Ingredientes para la sopa de fideos
Para 4 raciones. Lo que separa una sopa de fideos anodina de una memorable no es la lista de la compra, sino la proporción entre hueso, carne y verdura: con una carcasa de pollo tienes gelatina suficiente para que el caldo coja cuerpo sin recurrir a espesantes.
- 1 carcasa de pollo (o 2 alitas y 1 contramuslo)
- 1 zanahoria grande pelada
- 1 puerro, solo la parte blanca
- 1 rama de apio
- 1 cebolla pequeña partida por la mitad
- 1 hoja de laurel o 1 trozo de hueso de jamón
- 2 litros de agua fría
- 100 g de fideos (cabello de ángel del número 0 o fideo del 2)
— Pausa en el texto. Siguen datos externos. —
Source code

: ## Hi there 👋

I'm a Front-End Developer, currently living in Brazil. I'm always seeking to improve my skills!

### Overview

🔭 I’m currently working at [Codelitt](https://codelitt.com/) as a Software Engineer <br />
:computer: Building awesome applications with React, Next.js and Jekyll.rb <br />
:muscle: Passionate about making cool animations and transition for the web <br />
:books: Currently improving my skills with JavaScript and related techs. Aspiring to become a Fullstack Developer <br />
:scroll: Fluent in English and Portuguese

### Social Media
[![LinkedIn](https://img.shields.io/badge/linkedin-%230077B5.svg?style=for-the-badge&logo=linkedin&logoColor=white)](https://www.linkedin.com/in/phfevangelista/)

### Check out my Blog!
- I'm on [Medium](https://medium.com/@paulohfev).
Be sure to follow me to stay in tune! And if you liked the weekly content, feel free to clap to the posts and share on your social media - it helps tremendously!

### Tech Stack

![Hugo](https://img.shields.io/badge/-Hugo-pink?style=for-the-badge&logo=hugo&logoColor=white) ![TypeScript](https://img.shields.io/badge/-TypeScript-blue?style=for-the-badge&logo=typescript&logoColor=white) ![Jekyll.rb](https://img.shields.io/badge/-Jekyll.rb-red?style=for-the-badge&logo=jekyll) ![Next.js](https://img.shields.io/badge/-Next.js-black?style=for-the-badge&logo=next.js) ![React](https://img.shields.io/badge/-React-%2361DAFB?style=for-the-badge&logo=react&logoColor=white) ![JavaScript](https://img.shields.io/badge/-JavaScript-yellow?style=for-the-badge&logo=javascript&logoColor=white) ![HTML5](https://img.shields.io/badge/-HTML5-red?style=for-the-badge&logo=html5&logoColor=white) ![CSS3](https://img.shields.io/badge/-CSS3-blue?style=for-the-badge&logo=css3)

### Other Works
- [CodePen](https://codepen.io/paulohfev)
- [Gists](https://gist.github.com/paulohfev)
- 1 cucharada de aceite de oliva virgen extra
- Sal al gusto, siempre al final
- Perejil fresco picado (opcional)
Cómo hacer sopa de fideos casera paso a paso
- Pon la carcasa de pollo troceada, las verduras enteras y los 2 litros de agua fría en una olla alta. El agua fría es importante: si partes de agua caliente, las proteínas se coagulan de golpe y el caldo queda turbio y con menos sabor.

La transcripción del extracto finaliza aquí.